What the exercise asks: Match the string "masscan" against each line below, and copy every line that matches.

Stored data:
- - - -

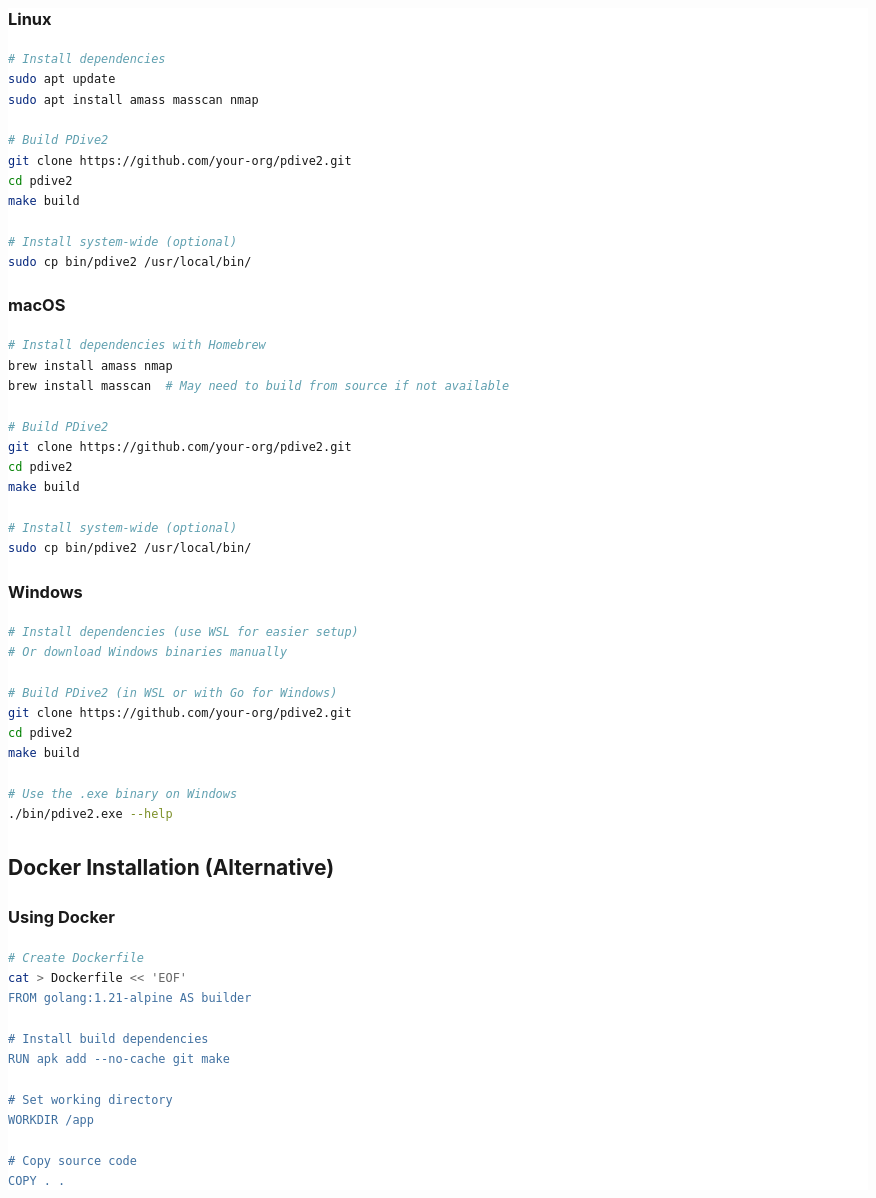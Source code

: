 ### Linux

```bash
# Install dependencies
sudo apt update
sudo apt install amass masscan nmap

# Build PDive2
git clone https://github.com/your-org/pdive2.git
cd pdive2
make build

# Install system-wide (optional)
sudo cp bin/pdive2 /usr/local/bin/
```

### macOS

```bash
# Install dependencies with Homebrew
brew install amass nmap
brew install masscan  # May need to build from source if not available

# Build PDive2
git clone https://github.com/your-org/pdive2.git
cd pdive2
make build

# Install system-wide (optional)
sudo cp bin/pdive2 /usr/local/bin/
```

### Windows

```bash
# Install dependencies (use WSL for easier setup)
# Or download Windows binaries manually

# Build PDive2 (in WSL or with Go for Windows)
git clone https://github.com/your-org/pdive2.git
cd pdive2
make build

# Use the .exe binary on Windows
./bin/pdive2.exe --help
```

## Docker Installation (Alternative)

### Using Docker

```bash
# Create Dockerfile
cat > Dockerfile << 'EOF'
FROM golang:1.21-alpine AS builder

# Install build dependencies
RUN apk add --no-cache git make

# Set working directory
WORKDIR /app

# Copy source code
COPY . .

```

- - - -

Task solution:
sudo apt install amass masscan nmap
brew install masscan  # May need to build from source if not available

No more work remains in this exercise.